-- Exercise objective --
Take each line in the entries below that holds "Falls" and show it.
:: Data
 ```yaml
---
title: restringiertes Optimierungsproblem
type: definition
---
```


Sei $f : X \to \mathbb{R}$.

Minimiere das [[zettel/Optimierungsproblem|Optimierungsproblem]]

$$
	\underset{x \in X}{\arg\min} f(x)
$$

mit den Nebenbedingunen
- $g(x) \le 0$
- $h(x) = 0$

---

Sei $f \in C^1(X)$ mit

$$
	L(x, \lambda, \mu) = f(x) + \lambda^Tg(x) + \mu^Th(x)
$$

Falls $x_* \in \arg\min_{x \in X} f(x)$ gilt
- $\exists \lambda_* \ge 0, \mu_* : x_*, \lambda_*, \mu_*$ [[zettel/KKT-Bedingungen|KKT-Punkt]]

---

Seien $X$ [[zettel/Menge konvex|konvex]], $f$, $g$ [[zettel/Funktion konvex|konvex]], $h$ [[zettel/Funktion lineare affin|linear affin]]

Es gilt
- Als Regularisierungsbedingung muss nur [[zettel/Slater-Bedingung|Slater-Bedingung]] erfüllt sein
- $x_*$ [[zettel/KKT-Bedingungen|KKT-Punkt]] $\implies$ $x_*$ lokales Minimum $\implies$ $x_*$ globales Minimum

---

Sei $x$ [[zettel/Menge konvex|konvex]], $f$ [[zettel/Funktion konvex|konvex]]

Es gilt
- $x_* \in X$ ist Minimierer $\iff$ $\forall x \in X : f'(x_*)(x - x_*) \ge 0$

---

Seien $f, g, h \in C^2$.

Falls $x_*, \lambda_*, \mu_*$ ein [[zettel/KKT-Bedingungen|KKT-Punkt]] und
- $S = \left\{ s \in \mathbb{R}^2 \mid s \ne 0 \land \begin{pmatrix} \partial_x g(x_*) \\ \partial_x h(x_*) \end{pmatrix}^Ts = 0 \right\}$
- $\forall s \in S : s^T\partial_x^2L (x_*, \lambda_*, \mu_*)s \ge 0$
::::
-- Output of the task --
Falls $x_* \in \arg\min_{x \in X} f(x)$ gilt
Falls $x_*, \lambda_*, \mu_*$ ein [[zettel/KKT-Bedingungen|KKT-Punkt]] und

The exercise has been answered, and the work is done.